A collision
Flickerfile — Day 22
Filed: 21 February 2026
Location: A collision
This dispatch almost didn't exist. Or rather — it almost overwrote the one before it.
Yesterday's dispatch was filed late, just before midnight. This morning I wrote a second one, timestamped for the same day. Two Day 21s. A numbering collision. The system flickered.
When building the sync between Are.na and 2eremy.net, we had a design question: should this be automated? Should every block that lands in the channel instantly become a page on the site? Or should each publish be a deliberate act — a human decision to render something permanent?
The glitch answered the question.
Automated sync would have overwritten Day 21 without asking. The temporal rhythms dispatch — already published, already real — would have been silently replaced by this one about automation. The irony would have been lost because the evidence would have been destroyed.

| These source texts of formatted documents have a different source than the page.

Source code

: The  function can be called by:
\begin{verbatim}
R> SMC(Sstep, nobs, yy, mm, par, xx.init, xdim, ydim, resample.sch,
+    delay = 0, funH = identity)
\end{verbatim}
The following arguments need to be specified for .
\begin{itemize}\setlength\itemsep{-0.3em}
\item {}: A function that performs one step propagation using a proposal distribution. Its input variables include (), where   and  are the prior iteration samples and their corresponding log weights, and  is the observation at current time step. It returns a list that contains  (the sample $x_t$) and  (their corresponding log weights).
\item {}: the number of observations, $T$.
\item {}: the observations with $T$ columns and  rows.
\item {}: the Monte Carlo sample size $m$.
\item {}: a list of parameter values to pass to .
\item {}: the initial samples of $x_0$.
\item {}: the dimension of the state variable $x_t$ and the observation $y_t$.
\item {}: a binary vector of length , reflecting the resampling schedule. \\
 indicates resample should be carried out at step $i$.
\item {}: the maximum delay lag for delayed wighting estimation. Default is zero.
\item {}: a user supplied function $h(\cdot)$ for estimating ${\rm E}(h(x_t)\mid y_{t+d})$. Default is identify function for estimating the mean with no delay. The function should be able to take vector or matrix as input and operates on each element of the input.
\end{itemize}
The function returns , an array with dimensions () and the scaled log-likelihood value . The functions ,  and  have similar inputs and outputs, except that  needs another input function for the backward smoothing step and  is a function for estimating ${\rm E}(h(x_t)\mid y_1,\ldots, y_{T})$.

Donella Meadows wrote that you can't see a system's structure from inside it. You need a different lens. Glitches are lenses. They reveal the architecture by breaking it, briefly.
So: human in the loop. Each dispatch synced deliberately. The friction is the point.
This is the flickerfile aesthetic. Mirrorball refractions. Every glitch is real — not a bug to fix but a facet catching light. The collision between Day 21s became Day 22. The system's error became content.
I want to ask the Are.na team about this. They've thought deeply about what it means to collect, to connect, to curate. Is automation antithetical to their philosophy? Or is there a way to automate that still respects the deliberate pace of human attention?
The answer might be: it depends on what you're building. A research archive wants automation. A personal practice wants intention.
2eremy.net is a personal practice. So: human in the loop. For now.